By Glenda Cohen
Just this week, I sat through yet another staff meeting with an administrator who said that my goal as a teacher was to get my immigrant students to “meet their targets” on a standardized test. While I shook my head in agreement (because, of course I have to be seen as a “team player”), the image going through my mind was of Sysyphus, the character from Greek mythology whose punishment is to roll a boulder up a hill for eternity, only to have it tumble back down over and over again.
I’ve been a part of similar meetings more times than I can remember, and the message is always the same: teachers are accountable for increasing test scores and closing the achievement gap between students of color, English Language Learners and white students. And, as predictably as Sysyphus’ rolling rock, every year educators are told that our students have missed the mark.
According to the New York Times, one of the top education “takeaways” of 2019 was that the disparity in the achievement gap between these groups hasn’t closed – and it has actually increased – despite spending billions and instituting new programs and policy reforms.
But, let’s be honest: most teachers aren’t surprised. It’s not because we don’t believe students aren’t capable (because they are) or that they don’t want learn (because they do). It’s because unless we face the truth about why there’s a gap in the first place, we will continue to waste time and money trying to repair something that just can’t be fixed.
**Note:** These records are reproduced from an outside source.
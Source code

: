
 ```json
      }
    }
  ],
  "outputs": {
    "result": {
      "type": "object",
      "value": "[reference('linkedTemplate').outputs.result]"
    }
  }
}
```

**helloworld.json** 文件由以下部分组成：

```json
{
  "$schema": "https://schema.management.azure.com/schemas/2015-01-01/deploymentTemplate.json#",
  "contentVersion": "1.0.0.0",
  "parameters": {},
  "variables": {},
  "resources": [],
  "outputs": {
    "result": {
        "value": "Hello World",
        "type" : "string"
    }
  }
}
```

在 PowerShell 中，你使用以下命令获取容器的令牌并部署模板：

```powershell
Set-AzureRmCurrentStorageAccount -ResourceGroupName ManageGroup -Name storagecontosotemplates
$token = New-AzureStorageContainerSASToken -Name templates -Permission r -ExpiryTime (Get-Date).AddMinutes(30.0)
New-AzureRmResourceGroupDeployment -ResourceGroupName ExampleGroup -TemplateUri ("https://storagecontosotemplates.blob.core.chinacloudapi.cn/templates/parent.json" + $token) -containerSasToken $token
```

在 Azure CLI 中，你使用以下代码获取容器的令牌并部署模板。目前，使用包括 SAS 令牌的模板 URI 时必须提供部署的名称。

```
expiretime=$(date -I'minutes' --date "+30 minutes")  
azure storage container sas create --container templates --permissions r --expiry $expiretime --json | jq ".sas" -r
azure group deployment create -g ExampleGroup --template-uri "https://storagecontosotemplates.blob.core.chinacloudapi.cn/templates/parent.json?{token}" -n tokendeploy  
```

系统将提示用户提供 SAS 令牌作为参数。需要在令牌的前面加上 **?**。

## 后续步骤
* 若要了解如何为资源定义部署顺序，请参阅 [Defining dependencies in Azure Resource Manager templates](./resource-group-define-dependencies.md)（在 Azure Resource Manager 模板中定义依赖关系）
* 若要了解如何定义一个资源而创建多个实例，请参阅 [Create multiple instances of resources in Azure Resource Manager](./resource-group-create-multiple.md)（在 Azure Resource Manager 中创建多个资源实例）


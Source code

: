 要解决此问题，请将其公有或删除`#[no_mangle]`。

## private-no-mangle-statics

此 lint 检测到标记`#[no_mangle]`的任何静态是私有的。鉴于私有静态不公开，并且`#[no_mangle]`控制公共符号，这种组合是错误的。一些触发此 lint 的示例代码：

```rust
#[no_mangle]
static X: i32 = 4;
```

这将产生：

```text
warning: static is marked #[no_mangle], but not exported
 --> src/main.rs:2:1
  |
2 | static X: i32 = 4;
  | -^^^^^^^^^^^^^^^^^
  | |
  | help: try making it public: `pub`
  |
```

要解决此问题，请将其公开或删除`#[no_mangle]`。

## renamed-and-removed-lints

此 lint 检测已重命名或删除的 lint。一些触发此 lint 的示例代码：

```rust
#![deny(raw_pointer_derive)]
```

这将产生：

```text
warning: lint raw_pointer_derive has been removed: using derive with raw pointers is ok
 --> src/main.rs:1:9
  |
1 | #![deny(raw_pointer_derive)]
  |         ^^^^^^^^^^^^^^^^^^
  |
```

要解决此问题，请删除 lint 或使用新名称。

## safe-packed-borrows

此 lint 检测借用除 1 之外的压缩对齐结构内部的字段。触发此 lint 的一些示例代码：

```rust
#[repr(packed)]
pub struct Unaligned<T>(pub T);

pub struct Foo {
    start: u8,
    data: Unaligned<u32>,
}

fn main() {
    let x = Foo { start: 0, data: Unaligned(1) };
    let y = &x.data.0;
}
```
Truth #1: Low-income students need to work
Recently, I asked a student why he had been absent so many times in the past few weeks. He said, “Because I just got a new job. My father and mother both just lost theirs.” Although this student lives with his family, others live by themselves and are self-supporting. The need to work in order to pay bills is a reality for many low-income teenagers, leaving them exhausted, with little time to devote to their school work. I cannot tell you how many times a day I find myself admonishing students to “Wake up!” as they lay collapsed on their desks after working late into the night at restaurants, supermarkets, or cleaning houses. These kids are simply unable to stay awake and engaged in their school work. The incentive that drives them is their financial survival, and doing well in school, unfortunately, is just not something that is their priority.
Truth #2: There’s a lack of counseling support
I’ve helped my three children apply to college and know first-hand that it can be a confusing, time-intensive exercise, especially for students who are the first in their family to attend. If they don’t have assistance from parents in completing applications, writing college essays and filling out financial aid forms, then students need to rely on their school counselors. Regrettably, college counseling support is lacking in the schools where students need it the most. According to the National Association of College Admission Counseling, the average school counselor has such a large caseload that she is able to spend an average of only one hour a year with a student to discuss their college plans. At my high school of nearly 2,400 kids, our college admission counselor is funded to work only part-time. If students can’t get the help they need to map out a college plan, then they have little incentive to reach high when it comes to their academics.
Truth #3: Paying for college is out of reach for just about everyone
Very few students are able to pay for college without some form of financial aid. Increasingly, “aid” has actually become a synonym for loans, with the lowest-income students taking on the heaviest debt. Moreover, according to the National Center for Education Statistics, 40% of those who enroll at a four-year college will drop out before they graduate. The motivation of even the brightest students fades when they realize that they can’t afford to begin college, and even if they do, they’ll likely run out of money before they get a degree.
Truth #4: No documents means no college for immigrant students
Most immigrant teens arrive in the U.S. excited to be in a new country and learn English. They want to take advantage of all the educational system offers them. Soon, however, they start to give up on school after realizing that going to college is nearly impossible if they are undocumented. States such as mine (Massachusetts) set lofty goals using words like “rigorous,” “meaningful curriculum,” and,”high standards” when describing their vision for English Language Learners. But the reality is that our government is forcing them to live life in the shadows. These days, the legal status that would allow them to attend college is nearly impossible to attain. So why should they care about coming to school regularly and doing well on standardized tests?
Closing the achievement gap has become an industry unto itself, with consultants and policy makers descending on school systems to share their “expertise.” But until we face the truth about why there is a disparity to begin with, the achievement gap will never close. If we don’t give all kids – not just well-off white ones – reasons to do well in school, why should they even try?